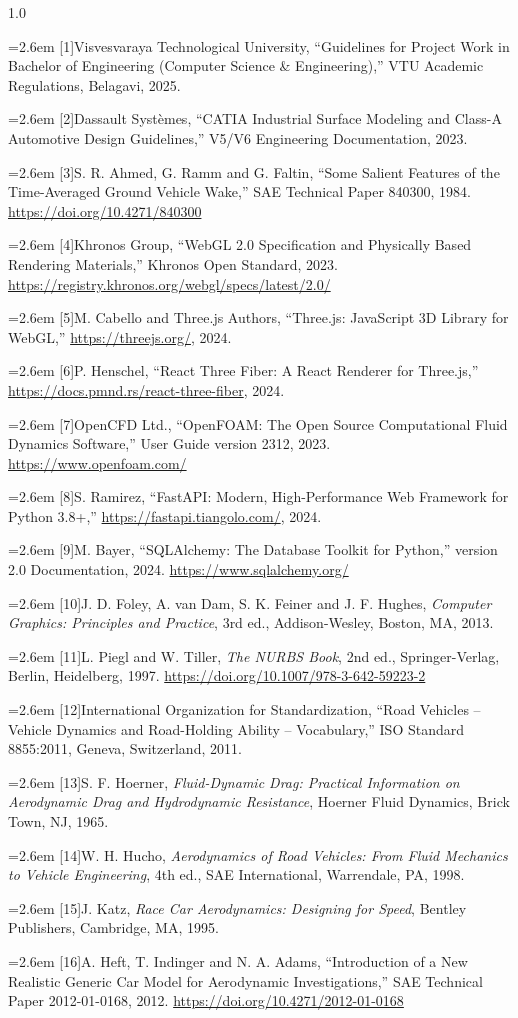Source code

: \documentclass[12pt,a4paper]{report}
\newcommand{\refitem}[2]{\par\noindent\hangindent=2.6em\hangafter=1 [#1]\hspace{0.9em}#2\par\vspace{2pt}}
\begin{document}
\begin{spacing}{1.0}
\small
\refitem{1}{Visvesvaraya Technological University, ``Guidelines for Project Work in Bachelor of Engineering (Computer Science \& Engineering),'' VTU Academic Regulations, Belagavi, 2025.}
\refitem{2}{Dassault Syst{\`e}mes, ``CATIA Industrial Surface Modeling and Class-A Automotive Design Guidelines,'' V5/V6 Engineering Documentation, 2023.}
\refitem{3}{S. R. Ahmed, G. Ramm and G. Faltin, ``Some Salient Features of the Time-Averaged Ground Vehicle Wake,'' SAE Technical Paper 840300, 1984. \url{https://doi.org/10.4271/840300}}
\refitem{4}{Khronos Group, ``WebGL 2.0 Specification and Physically Based Rendering Materials,'' Khronos Open Standard, 2023. \url{https://registry.khronos.org/webgl/specs/latest/2.0/}}
\refitem{5}{M. Cabello and Three.js Authors, ``Three.js: JavaScript 3D Library for WebGL,'' \url{https://threejs.org/}, 2024.}
\refitem{6}{P. Henschel, ``React Three Fiber: A React Renderer for Three.js,'' \url{https://docs.pmnd.rs/react-three-fiber}, 2024.}
\refitem{7}{OpenCFD Ltd., ``OpenFOAM: The Open Source Computational Fluid Dynamics Software,'' User Guide version 2312, 2023. \url{https://www.openfoam.com/}}
\refitem{8}{S. Ramirez, ``FastAPI: Modern, High-Performance Web Framework for Python 3.8+,'' \url{https://fastapi.tiangolo.com/}, 2024.}
\refitem{9}{M. Bayer, ``SQLAlchemy: The Database Toolkit for Python,'' version 2.0 Documentation, 2024. \url{https://www.sqlalchemy.org/}}
\refitem{10}{J. D. Foley, A. van Dam, S. K. Feiner and J. F. Hughes, \textit{Computer Graphics: Principles and Practice}, 3rd ed., Addison-Wesley, Boston, MA, 2013.}
\refitem{11}{L. Piegl and W. Tiller, \textit{The NURBS Book}, 2nd ed., Springer-Verlag, Berlin, Heidelberg, 1997. \url{https://doi.org/10.1007/978-3-642-59223-2}}
\refitem{12}{International Organization for Standardization, ``Road Vehicles -- Vehicle Dynamics and Road-Holding Ability -- Vocabulary,'' ISO Standard 8855:2011, Geneva, Switzerland, 2011.}
\refitem{13}{S. F. Hoerner, \textit{Fluid-Dynamic Drag: Practical Information on Aerodynamic Drag and Hydrodynamic Resistance}, Hoerner Fluid Dynamics, Brick Town, NJ, 1965.}
\refitem{14}{W. H. Hucho, \textit{Aerodynamics of Road Vehicles: From Fluid Mechanics to Vehicle Engineering}, 4th ed., SAE International, Warrendale, PA, 1998.}
\refitem{15}{J. Katz, \textit{Race Car Aerodynamics: Designing for Speed}, Bentley Publishers, Cambridge, MA, 1995.}
\refitem{16}{A. Heft, T. Indinger and N. A. Adams, ``Introduction of a New Realistic Generic Car Model for Aerodynamic Investigations,'' SAE Technical Paper 2012-01-0168, 2012. \url{https://doi.org/10.4271/2012-01-0168}}

\end{spacing}
\end{document}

^^^^^^^^^^^^^^^^

» WORK TASK
Of the entries above, repeat exactly the lines from the line with "2.0 Specification and" through the line with "The Database Toolkit", both of them included.

» RESPONSE TO THIS EXERCISE
\refitem{4}{Khronos Group, ``WebGL 2.0 Specification and Physically Based Rendering Materials,'' Khronos Open Standard, 2023. \url{https://registry.khronos.org/webgl/specs/latest/2.0/}}
\refitem{5}{M. Cabello and Three.js Authors, ``Three.js: JavaScript 3D Library for WebGL,'' \url{https://threejs.org/}, 2024.}
\refitem{6}{P. Henschel, ``React Three Fiber: A React Renderer for Three.js,'' \url{https://docs.pmnd.rs/react-three-fiber}, 2024.}
\refitem{7}{OpenCFD Ltd., ``OpenFOAM: The Open Source Computational Fluid Dynamics Software,'' User Guide version 2312, 2023. \url{https://www.openfoam.com/}}
\refitem{8}{S. Ramirez, ``FastAPI: Modern, High-Performance Web Framework for Python 3.8+,'' \url{https://fastapi.tiangolo.com/}, 2024.}
\refitem{9}{M. Bayer, ``SQLAlchemy: The Database Toolkit for Python,'' version 2.0 Documentation, 2024. \url{https://www.sqlalchemy.org/}}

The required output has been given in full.